Since then, the monetary and fiscal measures taken by Abe to rekindle Japan’s economy have delivered uneven results.

A sales tax hike last year to 8 percent from 5 percent helped tip the economy into a brief recession.

Now, the world’s third-largest economy is at risk of falling into its fourth recession in the past five years as exports, factory output and consumer spending stumble.

Abe had a bold agenda of ending deflation and knocking down the barriers to growth, but many economists say the requisite policies never really materialized.

Some economists worry consumer spending is now stuck in a prolonged period of very low growth.

The main problem is wages are not rising fast enough to keep pace with rising food prices, and consumers are starting to cut back on other goods…

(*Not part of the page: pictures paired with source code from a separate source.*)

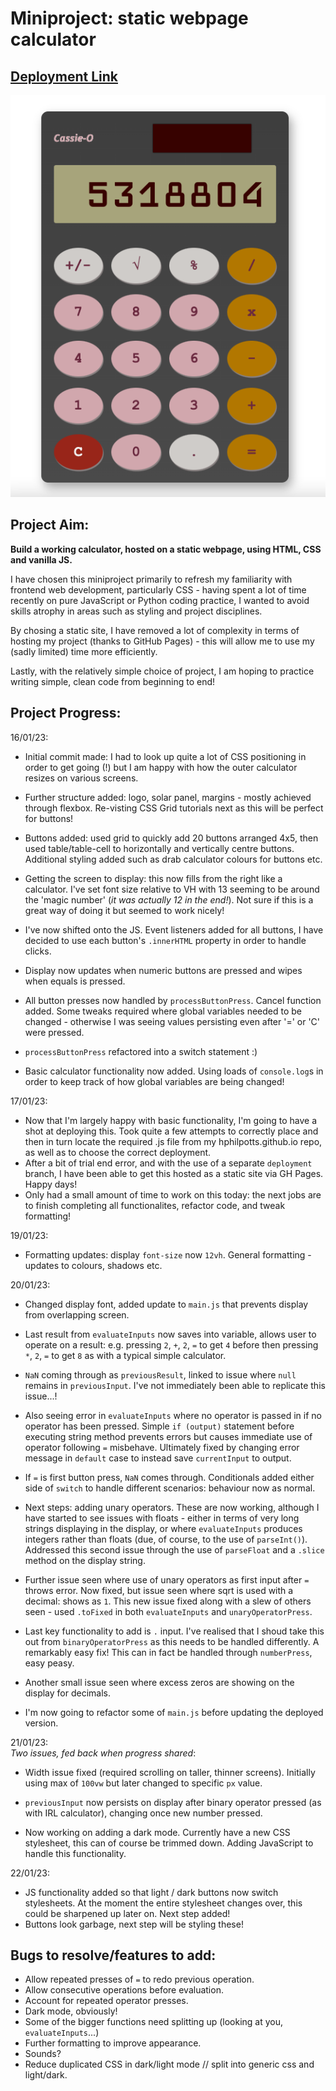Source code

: # Miniproject: static webpage calculator        

## [Deployment Link](https://hphilpotts.github.io/miniproject-static-calculator/)       

<img src="img/screengrab.png" alt="screenshot of simple web calculator"/>

## Project Aim:       
**Build a working calculator, hosted on a static webpage, using HTML, CSS and vanilla JS.**     

I have chosen this miniproject primarily to refresh my familiarity with frontend web development, particularly CSS - having spent a lot of time recently on pure JavaScript or Python coding practice, I wanted to avoid skills atrophy in areas such as styling and project disciplines.       

By chosing a static site, I have removed a lot of complexity in terms of hosting my project (thanks to GitHub Pages) - this will allow me to use my (sadly limited) time more efficiently.      

Lastly, with the relatively simple choice of project, I am hoping to practice writing simple, clean code from beginning to end!     

## Project Progress:        
16/01/23:        
- Initial commit made: I had to look up quite a lot of CSS positioning in order to get going (!) but I am happy with how the outer calculator resizes on various screens.       
- Further structure added: logo, solar panel, margins - mostly achieved through flexbox. Re-visting CSS Grid tutorials next as this will be perfect for buttons!     
- Buttons added: used grid to quickly add 20 buttons arranged 4x5, then used table/table-cell to horizontally and vertically centre buttons. Additional styling added such as drab calculator colours for buttons etc.      
- Getting the screen to display: this now fills from the right like a calculator. I've set font size relative to VH with 13 seeming to be around the 'magic number' (_it was actually 12 in the end!_). Not sure if this is a great way of doing it but seemed to work nicely!     

- I've now shifted onto the JS. Event listeners added for all buttons, I have decided to use each button's `.innerHTML` property in order to handle clicks.     
- Display now updates when numeric buttons are pressed and wipes when equals is pressed.        
- All button presses now handled by `processButtonPress`. Cancel function added. Some tweaks required where global variables needed to be changed - otherwise I was seeing values persisting even after '=' or 'C' were pressed.      
- `processButtonPress` refactored into a switch statement :)        
- Basic calculator functionality now added. Using loads of `console.log`s in order to keep track of how global variables are being changed!     


17/01/23:       
- Now that I'm largely happy with basic functionality, I'm going to have a shot at deploying this. Took quite a few attempts to correctly place and then in turn locate the required .js file from my hphilpotts.github.io repo, as well as to choose the correct deployment.       
- After a bit of trial end error, and with the use of a separate `deployment` branch, I have been able to get this hosted as a static site via GH Pages. Happy days!        
- Only had a small amount of time to work on this today: the next jobs are to finish completing all functionalites, refactor code, and tweak formatting!        

19/01/23:       
- Formatting updates: display `font-size` now `12vh`. General formatting - updates to colours, shadows etc.     

20/01/23:       
- Changed display font, added update to `main.js` that prevents display from overlapping screen.        
- Last result from `evaluateInputs` now saves into variable, allows user to operate on a result: e.g. pressing `2`, `+`, `2`, `=` to get `4` before then pressing `*`, `2`, `=` to get `8` as with a typical simple calculator.     
- `NaN` coming through as `previousResult`, linked to issue where `null` remains in `previousInput`. I've not immediately been able to replicate this issue...! 
- Also seeing error in `evaluateInputs` where no operator is passed in if no operator has been pressed. Simple `if (output)` statement before executing string method prevents errors but causes immediate use of operator following `=` misbehave. Ultimately fixed by changing error message in `default` case to instead save `currentInput` to output.              
- If `=` is first button press, `NaN` comes through. Conditionals added either side of `switch` to handle different scenarios: behaviour now as normal.     
- Next steps: adding unary operators. These are now working, although I have started to see issues with floats - either in terms of very long strings displaying in the display, or where `evaluateInputs` produces integers rather than floats (due, of course, to the use of `parseInt()`). Addressed this second issue through the use of `parseFloat` and a `.slice` method on the display string.      
- Further issue seen where use of unary operators as first input after `=` throws error. Now fixed, but issue seen where sqrt is used with a decimal: shows as `1`. This new issue fixed along with a slew of others seen - used `.toFixed` in both `evaluateInputs` and `unaryOperatorPress`.      
- Last key functionality to add is `.` input. I've realised that I shoud take this out from `binaryOperatorPress` as this needs to be handled differently. A remarkably easy fix! This can in fact be handled through `numberPress`, easy peasy.        
- Another small issue seen where excess zeros are showing on the display for decimals.      

- I'm now going to refactor some of `main.js` before updating the deployed version.         

21/01/23:       
_Two issues, fed back when progress shared_:      
- Width issue fixed (required scrolling on taller, thinner screens). Initially using max of `100vw` but later changed to specific `px` value.       
- `previousInput` now persists on display after binary operator pressed (as with IRL calculator), changing once new number pressed.     

- Now working on adding a dark mode. Currently have a new CSS stylesheet, this can of course be trimmed down. Adding JavaScript to handle this functionality.       

22/01/23:       
- JS functionality added so that light / dark buttons now switch stylesheets. At the moment the entire stylesheet changes over, this could be sharpened up later on. Next step added!       
- Buttons look garbage, next step will be styling these!        


## Bugs to resolve/features to add:       
- Allow repeated presses of `=` to redo previous operation.     
- Allow consecutive operations before evaluation.       
- Account for repeated operator presses.        
- Dark mode, obviously!     
- Some of the bigger functions need splitting up (looking at you, `evaluateInputs`...)      
- Further formatting to improve appearance.     
- Sounds?       
- Reduce duplicated CSS in dark/light mode // split into generic css and light/dark.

Real wages, adjusted for inflation, rose 0.5 percent in July from a year earlier. That was the first gain in 27 months. But wage growth subsequently slowed to 0.2 percent in August, and summer bonuses fell from last year, government data shows.

Another problem is more and more workers are getting stuck in jobs with low pay. Part-time and irregular workers comprised a record 37.4 percent of the workforce last year, according to the National Tax Bureau. Irregular workers earn on average less than half of what regular full-time workers earn, tax data show.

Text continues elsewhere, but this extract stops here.